Apache Kafka® Streams example applications for Avro

What is here

This repository contains four example Apache Kafka® Streams applications, which read and process Apache Avro™ messages. They demonstrate use of Generic and Specific Avro Serdes, logging, copying and filtering messages.

All default to reading from a topic called logistics_data_gen.

If you're using an Aiven for Apache Kafka service, then the Sample data generator for "Logistics" will write appropriate messages to the logistics_data_gen topic.

All message values use the Confluent Wire Format, which means the schema id is inserted before each value. This is sometimes also referred to as AvroConfluent. This means that the Serdes (serialize/deserialize) code can look the schema up in a schema registry, and all the apps take advantage of that.

  1. GenericLogApp.java

    This uses a GenericAvroSerde to read each message value, and logs it. It does not write to an output topic.

  2. GenericCopyApp.java

    This uses a GenericAvroSerde to read each message value, and copies that message to a different topic, using the same Serde. It defaults to writing to the topic logistics_data_copied.

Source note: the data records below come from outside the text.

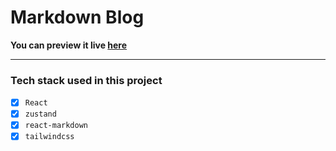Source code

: # Markdown Blog

**You can preview it live [here](https://md-blog-basic.netlify.app)**
<hr>

### Tech stack used in this project

* [x] `React`
* [x] `zustand`
* [x] `react-markdown`
* [x] `tailwindcss`
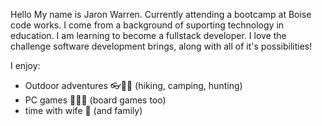 Hello
My name is Jaron Warren. Currently attending a bootcamp at Boise code works. I come from a background of suporting technology in education. I am learning to become a fullstack developer. I love the challenge software development brings, along with all of it's possibilities!

I enjoy:
- Outdoor adventures 👓🎒🥾 (hiking, camping, hunting)
- PC games 👨🏽‍💻 (board games too)
- time with wife 💑 (and family)
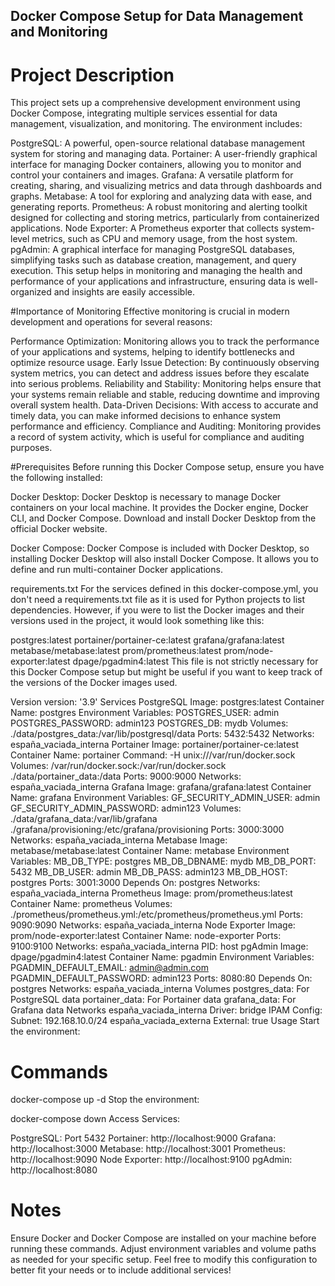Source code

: ## Docker Compose Setup for Data Management and Monitoring
# Project Description

This project sets up a comprehensive development environment using Docker Compose, integrating multiple services essential for data management, visualization, and monitoring. The environment includes:

PostgreSQL: A powerful, open-source relational database management system for storing and managing data.
Portainer: A user-friendly graphical interface for managing Docker containers, allowing you to monitor and control your containers and images.
Grafana: A versatile platform for creating, sharing, and visualizing metrics and data through dashboards and graphs.
Metabase: A tool for exploring and analyzing data with ease, and generating reports.
Prometheus: A robust monitoring and alerting toolkit designed for collecting and storing metrics, particularly from containerized applications.
Node Exporter: A Prometheus exporter that collects system-level metrics, such as CPU and memory usage, from the host system.
pgAdmin: A graphical interface for managing PostgreSQL databases, simplifying tasks such as database creation, management, and query execution.
This setup helps in monitoring and managing the health and performance of your applications and infrastructure, ensuring data is well-organized and insights are easily accessible.

#Importance of Monitoring
Effective monitoring is crucial in modern development and operations for several reasons:

Performance Optimization: Monitoring allows you to track the performance of your applications and systems, helping to identify bottlenecks and optimize resource usage.
Early Issue Detection: By continuously observing system metrics, you can detect and address issues before they escalate into serious problems.
Reliability and Stability: Monitoring helps ensure that your systems remain reliable and stable, reducing downtime and improving overall system health.
Data-Driven Decisions: With access to accurate and timely data, you can make informed decisions to enhance system performance and efficiency.
Compliance and Auditing: Monitoring provides a record of system activity, which is useful for compliance and auditing purposes.

#Prerequisites
Before running this Docker Compose setup, ensure you have the following installed:

Docker Desktop: Docker Desktop is necessary to manage Docker containers on your local machine. It provides the Docker engine, Docker CLI, and Docker Compose. Download and install Docker Desktop from the official Docker website.

Docker Compose: Docker Compose is included with Docker Desktop, so installing Docker Desktop will also install Docker Compose. It allows you to define and run multi-container Docker applications.

requirements.txt
For the services defined in this docker-compose.yml, you don't need a requirements.txt file as it is used for Python projects to list dependencies. However, if you were to list the Docker images and their versions used in the project, it would look something like this:


postgres:latest
portainer/portainer-ce:latest
grafana/grafana:latest
metabase/metabase:latest
prom/prometheus:latest
prom/node-exporter:latest
dpage/pgadmin4:latest
This file is not strictly necessary for this Docker Compose setup but might be useful if you want to keep track of the versions of the Docker images used.

Version
version: '3.9'
Services
PostgreSQL
Image: postgres:latest
Container Name: postgres
Environment Variables:
POSTGRES_USER: admin
POSTGRES_PASSWORD: admin123
POSTGRES_DB: mydb
Volumes:
./data/postgres_data:/var/lib/postgresql/data
Ports:
5432:5432
Networks: españa_vaciada_interna
Portainer
Image: portainer/portainer-ce:latest
Container Name: portainer
Command: -H unix:///var/run/docker.sock
Volumes:
/var/run/docker.sock:/var/run/docker.sock
./data/portainer_data:/data
Ports:
9000:9000
Networks: españa_vaciada_interna
Grafana
Image: grafana/grafana:latest
Container Name: grafana
Environment Variables:
GF_SECURITY_ADMIN_USER: admin
GF_SECURITY_ADMIN_PASSWORD: admin123
Volumes:
./data/grafana_data:/var/lib/grafana
./grafana/provisioning:/etc/grafana/provisioning
Ports:
3000:3000
Networks: españa_vaciada_interna
Metabase
Image: metabase/metabase:latest
Container Name: metabase
Environment Variables:
MB_DB_TYPE: postgres
MB_DB_DBNAME: mydb
MB_DB_PORT: 5432
MB_DB_USER: admin
MB_DB_PASS: admin123
MB_DB_HOST: postgres
Ports:
3001:3000
Depends On:
postgres
Networks: españa_vaciada_interna
Prometheus
Image: prom/prometheus:latest
Container Name: prometheus
Volumes:
./prometheus/prometheus.yml:/etc/prometheus/prometheus.yml
Ports:
9090:9090
Networks: españa_vaciada_interna
Node Exporter
Image: prom/node-exporter:latest
Container Name: node-exporter
Ports:
9100:9100
Networks: españa_vaciada_interna
PID: host
pgAdmin
Image: dpage/pgadmin4:latest
Container Name: pgadmin
Environment Variables:
PGADMIN_DEFAULT_EMAIL: admin@admin.com
PGADMIN_DEFAULT_PASSWORD: admin123
Ports:
8080:80
Depends On:
postgres
Networks: españa_vaciada_interna
Volumes
postgres_data: For PostgreSQL data
portainer_data: For Portainer data
grafana_data: For Grafana data
Networks
españa_vaciada_interna
Driver: bridge
IPAM Config:
Subnet: 192.168.10.0/24
españa_vaciada_externa
External: true
Usage
Start the environment:

# Commands
docker-compose up -d
Stop the environment:

docker-compose down
Access Services:

PostgreSQL: Port 5432
Portainer: http://localhost:9000
Grafana: http://localhost:3000
Metabase: http://localhost:3001
Prometheus: http://localhost:9090
Node Exporter: http://localhost:9100
pgAdmin: http://localhost:8080

# Notes

Ensure Docker and Docker Compose are installed on your machine before running these commands.
Adjust environment variables and volume paths as needed for your specific setup.
Feel free to modify this configuration to better fit your needs or to include additional services!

The next two applications assume that the incoming messages match the schema in logistics_gen.avsc, corresponding to the messages generated by the Sample data generator for "Logistics".

  1. GenericFilterApp.java

    This uses a GenericAvroSerde to read each message value.

    • It ignores messages where the state is not Delivered.
    • It writes messages with values timeUtc (instead of time_utc), trackingId (instead of tracking_id), carrier and manifest.

    It writes those altered messages to the output topic using a SpecificAvroSerde and the schema in logistics_delivered.avsc. The output topic defaults to logistics_data_filtered.

  2. SpecificFilterApp.java

    This is identical to GenericFilterApp.java except that it uses a SpecificAvroSerde and the schema in logistics_gen.avsc. to read each message value.

For those applications that read from and write to a topic, both topics must be in the same Kafka application.

The applications are designed to be run in a container - a Dockerfile and associated run scripts (run.sh and setup_auth) are provided.

By default the container and scripts will run the GenericLogApp, which should work for any Avro messages. You can choose a different app using the APP_NAME environment variable, either at the docker build command line, or by editing the Dockerfile itself.

The project uses Gradle and Groovy for configuration and building.

Running the container

Download the URL and the certificates for the Kafka service.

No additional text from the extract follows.